Collected data:
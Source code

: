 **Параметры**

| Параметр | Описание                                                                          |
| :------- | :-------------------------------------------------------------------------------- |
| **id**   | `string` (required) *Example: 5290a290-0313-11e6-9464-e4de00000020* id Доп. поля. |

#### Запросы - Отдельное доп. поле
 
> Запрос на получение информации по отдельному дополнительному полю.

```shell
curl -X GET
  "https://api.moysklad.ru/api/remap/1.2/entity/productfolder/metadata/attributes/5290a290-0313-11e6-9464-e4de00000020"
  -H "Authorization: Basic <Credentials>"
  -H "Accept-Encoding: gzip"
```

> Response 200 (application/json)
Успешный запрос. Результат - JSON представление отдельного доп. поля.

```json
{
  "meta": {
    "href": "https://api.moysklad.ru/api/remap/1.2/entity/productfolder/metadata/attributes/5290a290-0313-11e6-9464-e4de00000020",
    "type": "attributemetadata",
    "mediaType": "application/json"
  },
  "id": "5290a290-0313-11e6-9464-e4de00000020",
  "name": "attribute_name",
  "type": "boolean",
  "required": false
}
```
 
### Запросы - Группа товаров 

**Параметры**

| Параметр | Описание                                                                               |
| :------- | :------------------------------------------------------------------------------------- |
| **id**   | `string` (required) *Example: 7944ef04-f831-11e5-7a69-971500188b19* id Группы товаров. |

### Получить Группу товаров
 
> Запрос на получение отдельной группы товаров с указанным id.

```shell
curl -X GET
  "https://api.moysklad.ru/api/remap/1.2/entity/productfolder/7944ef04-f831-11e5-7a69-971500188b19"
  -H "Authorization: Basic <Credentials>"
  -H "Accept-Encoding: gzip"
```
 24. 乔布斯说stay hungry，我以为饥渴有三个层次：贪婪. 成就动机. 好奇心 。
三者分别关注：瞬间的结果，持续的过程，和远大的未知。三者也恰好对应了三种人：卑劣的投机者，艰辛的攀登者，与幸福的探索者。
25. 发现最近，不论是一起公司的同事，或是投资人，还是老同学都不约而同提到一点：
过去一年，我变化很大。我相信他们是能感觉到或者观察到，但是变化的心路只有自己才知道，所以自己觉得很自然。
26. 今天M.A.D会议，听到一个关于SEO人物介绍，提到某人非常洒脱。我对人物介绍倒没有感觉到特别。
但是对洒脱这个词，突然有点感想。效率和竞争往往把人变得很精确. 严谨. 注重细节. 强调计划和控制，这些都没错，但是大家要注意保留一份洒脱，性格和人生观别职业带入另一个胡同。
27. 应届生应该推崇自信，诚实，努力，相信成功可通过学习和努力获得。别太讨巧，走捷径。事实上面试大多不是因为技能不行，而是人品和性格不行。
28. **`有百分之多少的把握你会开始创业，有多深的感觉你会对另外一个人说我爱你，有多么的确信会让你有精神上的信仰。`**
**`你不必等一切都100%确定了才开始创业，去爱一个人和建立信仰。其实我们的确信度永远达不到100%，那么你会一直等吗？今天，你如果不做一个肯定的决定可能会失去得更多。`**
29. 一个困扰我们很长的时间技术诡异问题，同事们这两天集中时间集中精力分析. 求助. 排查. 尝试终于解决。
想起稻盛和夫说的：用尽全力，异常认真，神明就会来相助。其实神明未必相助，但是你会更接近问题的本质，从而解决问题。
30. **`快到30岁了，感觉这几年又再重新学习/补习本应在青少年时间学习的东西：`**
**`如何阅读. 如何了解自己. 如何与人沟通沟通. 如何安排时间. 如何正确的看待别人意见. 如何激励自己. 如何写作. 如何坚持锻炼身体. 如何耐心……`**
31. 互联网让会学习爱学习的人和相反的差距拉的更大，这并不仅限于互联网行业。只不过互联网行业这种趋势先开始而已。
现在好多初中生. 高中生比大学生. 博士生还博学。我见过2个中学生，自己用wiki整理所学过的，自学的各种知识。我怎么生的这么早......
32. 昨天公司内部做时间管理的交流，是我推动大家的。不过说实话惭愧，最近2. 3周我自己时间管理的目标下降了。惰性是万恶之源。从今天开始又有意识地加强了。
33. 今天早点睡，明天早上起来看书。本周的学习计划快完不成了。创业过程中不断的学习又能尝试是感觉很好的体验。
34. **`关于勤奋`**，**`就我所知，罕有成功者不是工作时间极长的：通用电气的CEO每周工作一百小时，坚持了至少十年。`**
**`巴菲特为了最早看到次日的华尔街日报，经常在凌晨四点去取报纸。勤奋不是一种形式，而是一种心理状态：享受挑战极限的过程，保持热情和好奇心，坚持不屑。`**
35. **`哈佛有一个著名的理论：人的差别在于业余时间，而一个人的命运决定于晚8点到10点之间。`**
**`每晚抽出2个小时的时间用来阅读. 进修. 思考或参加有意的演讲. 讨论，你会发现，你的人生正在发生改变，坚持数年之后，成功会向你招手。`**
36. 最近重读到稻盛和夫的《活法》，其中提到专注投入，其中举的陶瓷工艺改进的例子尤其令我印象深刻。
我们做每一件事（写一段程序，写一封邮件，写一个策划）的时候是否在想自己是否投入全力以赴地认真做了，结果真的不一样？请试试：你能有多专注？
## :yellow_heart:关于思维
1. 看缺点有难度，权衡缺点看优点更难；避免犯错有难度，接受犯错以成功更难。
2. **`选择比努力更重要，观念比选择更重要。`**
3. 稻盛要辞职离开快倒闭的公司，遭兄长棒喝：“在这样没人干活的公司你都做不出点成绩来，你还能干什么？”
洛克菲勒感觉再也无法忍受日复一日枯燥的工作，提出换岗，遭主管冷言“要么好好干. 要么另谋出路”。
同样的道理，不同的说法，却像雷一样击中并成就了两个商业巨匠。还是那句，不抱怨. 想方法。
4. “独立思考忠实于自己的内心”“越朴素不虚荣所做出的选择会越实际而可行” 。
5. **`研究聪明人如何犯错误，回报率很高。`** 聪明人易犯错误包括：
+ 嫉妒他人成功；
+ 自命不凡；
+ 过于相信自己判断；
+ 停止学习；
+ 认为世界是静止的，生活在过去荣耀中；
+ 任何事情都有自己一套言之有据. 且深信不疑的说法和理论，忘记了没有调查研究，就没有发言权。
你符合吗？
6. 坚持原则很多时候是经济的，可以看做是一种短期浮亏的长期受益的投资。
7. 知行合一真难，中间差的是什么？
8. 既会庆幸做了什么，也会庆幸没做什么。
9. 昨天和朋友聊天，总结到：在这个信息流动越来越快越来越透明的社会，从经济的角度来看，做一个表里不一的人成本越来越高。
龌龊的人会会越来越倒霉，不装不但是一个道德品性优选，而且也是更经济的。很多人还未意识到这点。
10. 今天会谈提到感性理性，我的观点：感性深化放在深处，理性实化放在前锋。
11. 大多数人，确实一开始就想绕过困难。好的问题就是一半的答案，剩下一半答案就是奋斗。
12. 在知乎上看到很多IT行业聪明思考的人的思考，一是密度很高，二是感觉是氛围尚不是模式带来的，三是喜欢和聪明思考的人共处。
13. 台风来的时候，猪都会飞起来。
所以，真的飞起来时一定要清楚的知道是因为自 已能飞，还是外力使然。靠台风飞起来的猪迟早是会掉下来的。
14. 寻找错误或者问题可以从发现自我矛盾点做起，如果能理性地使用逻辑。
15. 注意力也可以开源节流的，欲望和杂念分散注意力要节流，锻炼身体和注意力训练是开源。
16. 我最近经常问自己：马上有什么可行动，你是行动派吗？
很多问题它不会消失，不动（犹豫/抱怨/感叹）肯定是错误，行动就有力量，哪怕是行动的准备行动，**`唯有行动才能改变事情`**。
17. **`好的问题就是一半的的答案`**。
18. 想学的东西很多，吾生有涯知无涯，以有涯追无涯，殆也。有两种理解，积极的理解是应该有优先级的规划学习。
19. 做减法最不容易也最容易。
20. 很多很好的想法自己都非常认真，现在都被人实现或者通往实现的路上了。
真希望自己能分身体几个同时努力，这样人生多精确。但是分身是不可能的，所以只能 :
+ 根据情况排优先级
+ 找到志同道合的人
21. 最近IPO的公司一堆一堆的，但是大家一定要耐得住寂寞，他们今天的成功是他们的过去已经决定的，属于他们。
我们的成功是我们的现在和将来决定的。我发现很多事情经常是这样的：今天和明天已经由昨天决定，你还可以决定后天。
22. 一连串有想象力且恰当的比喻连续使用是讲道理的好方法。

_REQUIRED WORK_: From the records above, return each line that has the string "https".

_ANSWER BOX_:
  "https://api.moysklad.ru/api/remap/1.2/entity/productfolder/metadata/attributes/5290a290-0313-11e6-9464-e4de00000020"
    "href": "https://api.moysklad.ru/api/remap/1.2/entity/productfolder/metadata/attributes/5290a290-0313-11e6-9464-e4de00000020",
  "https://api.moysklad.ru/api/remap/1.2/entity/productfolder/7944ef04-f831-11e5-7a69-971500188b19"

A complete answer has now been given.